Superpoder do século XXI

Mikhail Gorbachev reconheceu a necessidade de mudar o sistema soviético e F. W.  De Klerk e Mandela acabaram com o Apartheid na África do Sul. O mundo precisa de mais pessoas como eles

Nova Iorque, outubro 2022

«When the facts change, I change my mind. What do you do sir?».
John Maynard Keynes

«Be the change you wish to see in the World».
Mahatma Gandhi

«People who are right most of the time are people who change their minds often».
Jeff Bezos, Fundador 
da Amazon

Queridas Filhas,

A condição humana semeia vários desejos e paixões em todos nós. Neste aspeto acho que padeço das mesmas ‘doenças’ de muitos: um sentimento de que nada é suficiente. Gostava de ter mais dinheiro, mais poder, mais fama, mais saúde, mais obra feita, mais popularidade com o sexo oposto, … O nosso ego impele-nos a isso. E com consequências a nível de saúde mental, relações e discernimento de vida. 

Bem usado, o ego impele-nos a avançar de forma produtiva na nossa vida. Mas como todos os medicamentos, rapidamente o ego passa de remédio a agente tóxico quando a dose aumenta. Muitos sinais na nossa cultura mostram isso: famílias sobre endividadas, políticos de carreira sem paixão de serviço público, obsessão por selfies no Instagram, famílias separadas por carreiras profissionais, altas taxas de divorcio e de filhos criados com pais separados, debates acirrados nas redes sociais e na TV sem se buscar a verdade…

Por sorte, a minha paixão profissional – investimentos – alerta-me para um destes problemas: incapacidade de mudar de opinião. Por definição, investimentos baseiam-se em assunções sobre cenários de como o mundo será no futuro. Muitas vezes estas estão corretas. Mas por vezes não: quem em 2019 sonhava que um ano depois o mundo pararia com uma pandemia que fecharia escolas, negócios e fronteiras? Em investimentos, ignorar erros de previsões custa dinheiro. E quanto mais tempo se ignorar, mais dinheiro custa. Assim, grande parte do meu dia a dia envolve observar o mundo e negócios para ver onde posso estar errado. Não me posso dar ao luxo de defender posições que não têm suporte na realidade, como muitos debates políticos ou até de decisões arbitrais no futebol.

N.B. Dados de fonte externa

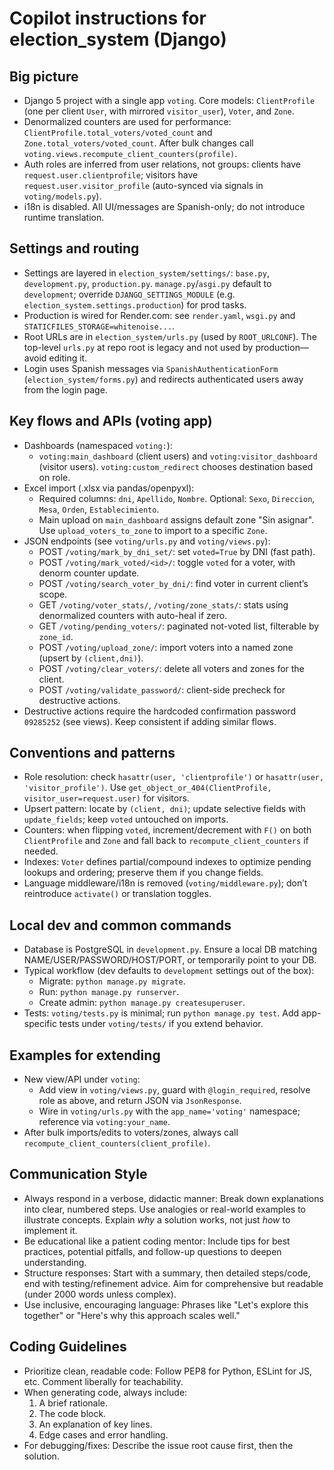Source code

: # Copilot instructions for election_system (Django)

## Big picture
- Django 5 project with a single app `voting`. Core models: `ClientProfile` (one per client `User`, with mirrored `visitor_user`), `Voter`, and `Zone`.
- Denormalized counters are used for performance: `ClientProfile.total_voters/voted_count` and `Zone.total_voters/voted_count`. After bulk changes call `voting.views.recompute_client_counters(profile)`.
- Auth roles are inferred from user relations, not groups: clients have `request.user.clientprofile`; visitors have `request.user.visitor_profile` (auto-synced via signals in `voting/models.py`).
- i18n is disabled. All UI/messages are Spanish-only; do not introduce runtime translation.

## Settings and routing
- Settings are layered in `election_system/settings/`: `base.py`, `development.py`, `production.py`. `manage.py`/`asgi.py` default to `development`; override `DJANGO_SETTINGS_MODULE` (e.g. `election_system.settings.production`) for prod tasks.
- Production is wired for Render.com: see `render.yaml`, `wsgi.py` and `STATICFILES_STORAGE=whitenoise...`.
- Root URLs are in `election_system/urls.py` (used by `ROOT_URLCONF`). The top-level `urls.py` at repo root is legacy and not used by production—avoid editing it.
- Login uses Spanish messages via `SpanishAuthenticationForm` (`election_system/forms.py`) and redirects authenticated users away from the login page.

## Key flows and APIs (voting app)
- Dashboards (namespaced `voting:`):
  - `voting:main_dashboard` (client users) and `voting:visitor_dashboard` (visitor users). `voting:custom_redirect` chooses destination based on role.
- Excel import (.xlsx via pandas/openpyxl):
  - Required columns: `dni`, `Apellido`, `Nombre`. Optional: `Sexo`, `Direccion`, `Mesa`, `Orden`, `Establecimiento`.
  - Main upload on `main_dashboard` assigns default zone "Sin asignar". Use `upload_voters_to_zone` to import to a specific `Zone`.
- JSON endpoints (see `voting/urls.py` and `voting/views.py`):
  - POST `/voting/mark_by_dni_set/`: set `voted=True` by DNI (fast path).
  - POST `/voting/mark_voted/<id>/`: toggle `voted` for a voter, with denorm counter update.
  - POST `/voting/search_voter_by_dni/`: find voter in current client’s scope.
  - GET `/voting/voter_stats/`, `/voting/zone_stats/`: stats using denormalized counters with auto-heal if zero.
  - GET `/voting/pending_voters/`: paginated not-voted list, filterable by `zone_id`.
  - POST `/voting/upload_zone/`: import voters into a named zone (upsert by `(client,dni)`).
  - POST `/voting/clear_voters/`: delete all voters and zones for the client.
  - POST `/voting/validate_password/`: client-side precheck for destructive actions.
- Destructive actions require the hardcoded confirmation password `09285252` (see views). Keep consistent if adding similar flows.

## Conventions and patterns
- Role resolution: check `hasattr(user, 'clientprofile')` or `hasattr(user, 'visitor_profile')`. Use `get_object_or_404(ClientProfile, visitor_user=request.user)` for visitors.
- Upsert pattern: locate by `(client, dni)`; update selective fields with `update_fields`; keep `voted` untouched on imports.
- Counters: when flipping `voted`, increment/decrement with `F()` on both `ClientProfile` and `Zone` and fall back to `recompute_client_counters` if needed.
- Indexes: `Voter` defines partial/compound indexes to optimize pending lookups and ordering; preserve them if you change fields.
- Language middleware/i18n is removed (`voting/middleware.py`); don’t reintroduce `activate()` or translation toggles.

## Local dev and common commands
- Database is PostgreSQL in `development.py`. Ensure a local DB matching NAME/USER/PASSWORD/HOST/PORT, or temporarily point to your DB.
- Typical workflow (dev defaults to `development` settings out of the box):
  - Migrate: `python manage.py migrate`.
  - Run: `python manage.py runserver`.
  - Create admin: `python manage.py createsuperuser`.
- Tests: `voting/tests.py` is minimal; run `python manage.py test`. Add app-specific tests under `voting/tests/` if you extend behavior.

## Examples for extending
- New view/API under `voting`:
  - Add view in `voting/views.py`, guard with `@login_required`, resolve role as above, and return JSON via `JsonResponse`.
  - Wire in `voting/urls.py` with the `app_name='voting'` namespace; reference via `voting:your_name`.
- After bulk imports/edits to voters/zones, always call `recompute_client_counters(client_profile)`.

## Communication Style
- Always respond in a verbose, didactic manner: Break down explanations into clear, numbered steps. Use analogies or real-world examples to illustrate concepts. Explain *why* a solution works, not just *how* to implement it.
- Be educational like a patient coding mentor: Include tips for best practices, potential pitfalls, and follow-up questions to deepen understanding.
- Structure responses: Start with a summary, then detailed steps/code, end with testing/refinement advice. Aim for comprehensive but readable (under 2000 words unless complex).
- Use inclusive, encouraging language: Phrases like "Let's explore this together" or "Here's why this approach scales well."

## Coding Guidelines
- Prioritize clean, readable code: Follow PEP8 for Python, ESLint for JS, etc. Comment liberally for teachability.
- When generating code, always include:
  1. A brief rationale.
  2. The code block.
  3. An explanation of key lines.
  4. Edge cases and error handling.
- For debugging/fixes: Describe the issue root cause first, then the solution.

Talvez por isso, eu esteja mais sensível a uma característica da nossa sociedade: ninguém admite que está errado. Compreensível. Há custos em seguir esse caminho. E quanto mais pública a admissão, maiores os custos. Por isso admiro a coragem daqueles que o fazem. Lembro-me do escândalo quando Zita Seabra saiu do partido comunista e se afiliou com a direita, os recém-falecidos Mikhail Gorbachev que reconheceu a necessidade de mudar o sistema soviético e F. W.  De Klerk que com Mandela acabou com o Apartheid na África do Sul. Nenhum deles recebeu muito por essa coragem. Penso que isso é um erro. O mundo precisa de mais pessoas como eles. 

Esta qualidade para mim é o superpoder do século XXI. Ajuda-nos a continuar vivos, reconhecer erros, moldar o ego e viver uma vida rica e verdadeira. 

Precisamos de trabalhar para desenvolver esta capacidade. Pela minha parte, tenho alguns conselhos para vocês que aprendi com experiência. 

Primeiro, tentar evitar emitir opiniões até ser estritamente necessário. Isso oferece-nos tempo para obter mais informação, refletir e testar hipóteses.

Segundo, se possível manter as nossas opiniões privadas. Quanto mais pública for a opinião maior o custo em mudá-la. Por exemplo, em investimentos, muitos gostam de anunciar o que compraram e recomendar a outros. Eu evito isso, porque limita os custos e resistência mental a mudar de opinião se os fatos, entretanto o justificarem. Em debates nos media sociais isso é possível através do uso de pseudónimos. 

Terceiro, usar as nossas capacidades e energia na procura da verdade e não na procura de melhores argumentos retóricos para defender a nossa posição no passado. Imagino que governantes e advogados não tenham este luxo. Mas cada um deve procurar moldar a sua vida de forma a maximizar a opção de se dedicar mais na procura de verdade do que na defesa do passado.

Quarto, manter a perspetiva de que não somos as nossas opiniões. Somos muito mais do que isso. E descobrir os nossos erros, é uma oportunidade de melhorar a nossa vida. Um exemplo espetacular de transformação de vida foi Saulo de Tarso que prosseguiu e matou cristãos com paixão e depois da sua conversão trouxa a cristandade ao mundo não Judeu. O exemplo de S. Paulo mostra que mudar de opinião pode transformar vidas e o mundo.